Transactive response DNA-binding protein 43 (TDP-43) is a critical nuclear protein involved in the processing over 1,500 RNAs (the part of the genetic code that is translated into proteins) in neurons. Since the discovery that TDP-43 mis-located in 98% of people with ALS and half of those with frontotemporal dementia (FTD), TDP-43 has drawn interest as a key factor in the cause of these disorders.
In back-to-back papers published in Nature Neuroscience, Healey Center for ALS faculty member Clotilde Lagier-Tourenne, MD, PhD, and Healey Center Scientific Advisory Council (SAC) member Kevin Eggan, PhD, reported a major discovery on how TDP-43 causes motor neuron dysfunction. These studies support the development of novel therapeutic strategies for ALS and other neurodegenerative diseases affected by TDP-43 proteinopathy. The Healey Center SAC decided at the February 2019 meeting to accelerate this research by supporting the first two Healey Center scholars in the laboratories of Dr. Eggan and Dr. Lagier-Tourenne.

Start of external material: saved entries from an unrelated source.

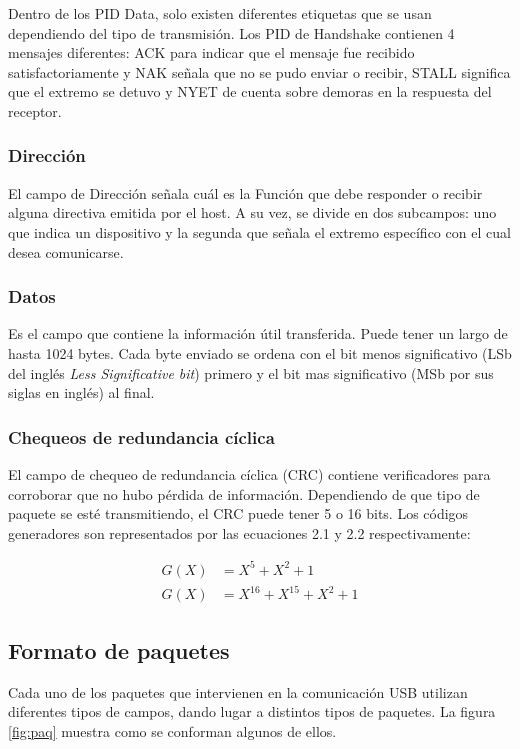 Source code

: 		Dentro de los PID Data, solo existen diferentes etiquetas que se usan dependiendo del tipo de transmisión. Los PID de Handshake contienen 4 mensajes diferentes: ACK para indicar que el mensaje fue recibido satisfactoriamente y NAK señala que no se pudo enviar o recibir, STALL significa que el extremo se detuvo y NYET de cuenta sobre demoras en la respuesta del receptor.
	
	\subsubsection*{Dirección}
		El campo de Dirección señala cuál es la Función que debe responder o recibir alguna directiva emitida por el host. A su vez, se divide en dos subcampos: uno que indica un dispositivo y la segunda que señala el extremo específico con el cual desea comunicarse.

	\subsubsection*{Datos}
		Es el campo que contiene la información útil transferida. Puede tener un largo de hasta 1024 bytes. Cada byte enviado se ordena con el bit menos significativo (LSb del inglés {\it Less Significative bit}) primero y el bit mas significativo (MSb por sus siglas en inglés) al final.

	\subsubsection*{Chequeos de redundancia cíclica}
		El campo de chequeo de redundancia cíclica (CRC) contiene verificadores para corroborar que no hubo pérdida de información. Dependiendo de que tipo de paquete se esté transmitiendo, el CRC puede tener 5 o 16 bits. Los códigos generadores son representados por las ecuaciones 2.1 y 2.2 respectivamente:
	
		\begin{center}
			\begin{align}
				G(X)&=X^5+X^2+1\\
				G(X)&=X^16+X^15+X^2+1
			\end{align}
		\end{center}
	
\subsection{Formato de paquetes}
	Cada uno de los paquetes que intervienen en la comunicación USB utilizan diferentes tipos de campos, dando lugar a distintos tipos de paquetes. La figura \ref{fig:paq} muestra como se conforman algunos de ellos.\\ 

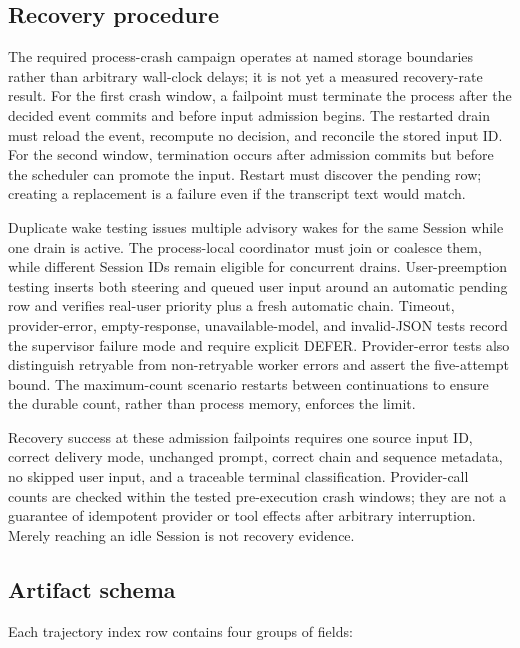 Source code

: \subsection{Recovery procedure}

The required process-crash campaign operates at named storage boundaries rather than arbitrary wall-clock delays; it is not yet a measured recovery-rate result. For the first crash window, a failpoint must terminate the process after the decided event commits and before input admission begins. The restarted drain must reload the event, recompute no decision, and reconcile the stored input ID. For the second window, termination occurs after admission commits but before the scheduler can promote the input. Restart must discover the pending row; creating a replacement is a failure even if the transcript text would match.

Duplicate wake testing issues multiple advisory wakes for the same Session while one drain is active. The process-local coordinator must join or coalesce them, while different Session IDs remain eligible for concurrent drains. User-preemption testing inserts both steering and queued user input around an automatic pending row and verifies real-user priority plus a fresh automatic chain. Timeout, provider-error, empty-response, unavailable-model, and invalid-JSON tests record the supervisor failure mode and require explicit DEFER. Provider-error tests also distinguish retryable from non-retryable worker errors and assert the five-attempt bound. The maximum-count scenario restarts between continuations to ensure the durable count, rather than process memory, enforces the limit.

Recovery success at these admission failpoints requires one source input ID, correct delivery mode, unchanged prompt, correct chain and sequence metadata, no skipped user input, and a traceable terminal classification. Provider-call counts are checked within the tested pre-execution crash windows; they are not a guarantee of idempotent provider or tool effects after arbitrary interruption. Merely reaching an idle Session is not recovery evidence.

\subsection{Artifact schema}

Each trajectory index row contains four groups of fields:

The research teams wanted to determine how TDP-43 reduction or dysfunction affects the expression of its RNA targets. Using two approaches to disrupt TDP-43 function in a human neuronal cell line, the researchers demonstrated that a reduction of TDP-43 strongly affects STMN2, which encodes stathmin-2, the protein most involved in nerve axon maintenance and regeneration after injury. Most importantly, the study showed that reduced stathmin-2 levels were identified in motor neurons from 13 out of 13 sporadic ALS patients and from four out of four patients with an expansion in the C9ORF72 gene, which is the most frequent genetic cause of ALS and frontotemporal dementia (FTD).
Given the role of stathmin-2 in neuronal maintenance and repair, the relationship between TDP-43 and stathmin-2 may represent a key mechanism driving ALS and FTD pathogenesis. The Healey Center research teams are working to develop approaches to restore stathmin-2 level as a therapeutic for ALS.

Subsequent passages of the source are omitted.